Now, as heavenly citizens, we have the culture of Christ instead. This new culture should be what drives our thinking and perspectives, replacing the native cultures we may have been born into. This is especially important when it feels like our natural instincts are making us hide away from others. In Christ we shouldn’t be held back by our culture or personal perspective. Neither should we view strangers with fear, mistrust or discomfort. We need to see them as Christ does. Jesus gave up His life in order to make strangers and enemies the very family of God. This is the reason we welcome strangers. We should want them also to enter the safety of God’s home. If we can see people through God’s eyes, putting aside our own preferences, we will want to give the lost and hurting real hope and friendship.

Are we ready to let this be what defines us and our relationships?

In any given town or city there will be ethnic minority groups, the homeless, the lonely, the frail, the cut off, refugees and many other ‘strangers’ who we often don’t give a second thought to. What about the people in our church who we see every week but have never spoken to? They too are ‘strangers’ to us. We need to remember that we have God’s Spirit within us; and He is full of concern and love for these people. If we do not share this concern we need to ask ourselves why. It is important that we talk to God honestly about our fears or discomfort so that He can help us change and remove whatever barriers we have.

The book of Hebrews reminds us that we are receiving a “kingdom that cannot be shaken” (12:28) and then goes on to remind us to show “hospitality to strangers”, amongst other commands (13:2). Because we are constantly getting closer to that kingdom, showing biblical hospitality is essential. But this isn’t just about inviting friends over for Sunday lunch.

In Bible times, due to the lack of housing, travellers and strangers were often invited to stay in people’s homes. The hosts would provide food and a comfortable place to sleep, along with safety and protection from harm.

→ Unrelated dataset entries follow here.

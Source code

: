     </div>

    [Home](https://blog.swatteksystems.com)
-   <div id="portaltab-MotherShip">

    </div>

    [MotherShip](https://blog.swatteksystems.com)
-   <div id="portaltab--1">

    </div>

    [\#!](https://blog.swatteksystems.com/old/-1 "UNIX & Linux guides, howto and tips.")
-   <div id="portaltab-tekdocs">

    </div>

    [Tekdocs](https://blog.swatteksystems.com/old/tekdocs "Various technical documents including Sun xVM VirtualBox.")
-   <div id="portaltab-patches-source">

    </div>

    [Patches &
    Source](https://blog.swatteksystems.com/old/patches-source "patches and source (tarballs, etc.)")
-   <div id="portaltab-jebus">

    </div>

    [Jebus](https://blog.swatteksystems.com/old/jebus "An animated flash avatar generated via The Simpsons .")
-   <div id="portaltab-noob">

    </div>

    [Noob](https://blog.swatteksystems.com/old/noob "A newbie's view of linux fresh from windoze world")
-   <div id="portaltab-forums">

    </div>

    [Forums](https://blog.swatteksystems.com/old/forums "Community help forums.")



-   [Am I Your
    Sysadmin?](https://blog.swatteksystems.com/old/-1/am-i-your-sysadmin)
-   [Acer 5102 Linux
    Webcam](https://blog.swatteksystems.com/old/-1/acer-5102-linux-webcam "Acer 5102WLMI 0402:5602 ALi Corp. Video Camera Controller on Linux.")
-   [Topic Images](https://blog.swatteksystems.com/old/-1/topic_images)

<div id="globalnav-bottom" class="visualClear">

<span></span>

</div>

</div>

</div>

This doesn’t necessarily mean we should open our front doors wide and allow anyone and everyone into our homes for as long as they want (although, of course, for some of us this may well be a way we can serve). But it does mean that we should be willing to open our lives to the people God puts in our path, so they too can see this approaching kingdom and home that cannot be stolen, lost or “shaken”.

Are we willing to open our lives to any strangers God brings to us, sharing God’s home and love with them? Or are we only prepared to see them as a threat?